◆ ACTIVITY
Quote the line containing "This repo contians" and all lines that follow it in the listing below, exactly as written.

◇ ◇ ◇ ◇

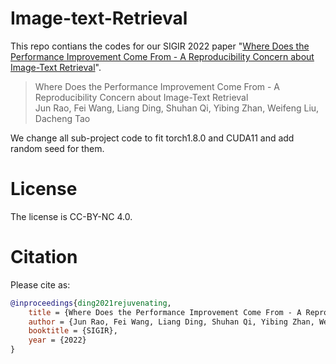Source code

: # Image-text-Retrieval

This repo contians the codes for our SIGIR 2022 paper "[Where Does the Performance Improvement Come From - A Reproducibility Concern about Image-Text Retrieval](https://arxiv.org/pdf/2203.03853.pdf)".

> Where Does the Performance Improvement Come From - A Reproducibility Concern about Image-Text Retrieval  
> Jun Rao, Fei Wang, Liang Ding, Shuhan Qi, Yibing Zhan, Weifeng Liu, Dacheng Tao  

We change all sub-project code to fit torch1.8.0 and CUDA11 and add random seed for them.  

# License
The license is CC-BY-NC 4.0.

# Citation

Please cite as:

```bibtex
@inproceedings{ding2021rejuvenating,
    title = {Where Does the Performance Improvement Come From - A Reproducibility Concern about Image-Text Retrieval},
    author = {Jun Rao, Fei Wang, Liang Ding, Shuhan Qi, Yibing Zhan, Weifeng Liu, Dacheng Tao}
    booktitle = {SIGIR},
    year = {2022}
}
```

◇ ◇ ◇ ◇

◆ RESPONSE TO THE EXERCISE
This repo contians the codes for our SIGIR 2022 paper "[Where Does the Performance Improvement Come From - A Reproducibility Concern about Image-Text Retrieval](https://arxiv.org/pdf/2203.03853.pdf)".

> Where Does the Performance Improvement Come From - A Reproducibility Concern about Image-Text Retrieval  
> Jun Rao, Fei Wang, Liang Ding, Shuhan Qi, Yibing Zhan, Weifeng Liu, Dacheng Tao  

We change all sub-project code to fit torch1.8.0 and CUDA11 and add random seed for them.  

# License
The license is CC-BY-NC 4.0.

# Citation

Please cite as:

```bibtex
@inproceedings{ding2021rejuvenating,
    title = {Where Does the Performance Improvement Come From - A Reproducibility Concern about Image-Text Retrieval},
    author = {Jun Rao, Fei Wang, Liang Ding, Shuhan Qi, Yibing Zhan, Weifeng Liu, Dacheng Tao}
    booktitle = {SIGIR},
    year = {2022}
}
```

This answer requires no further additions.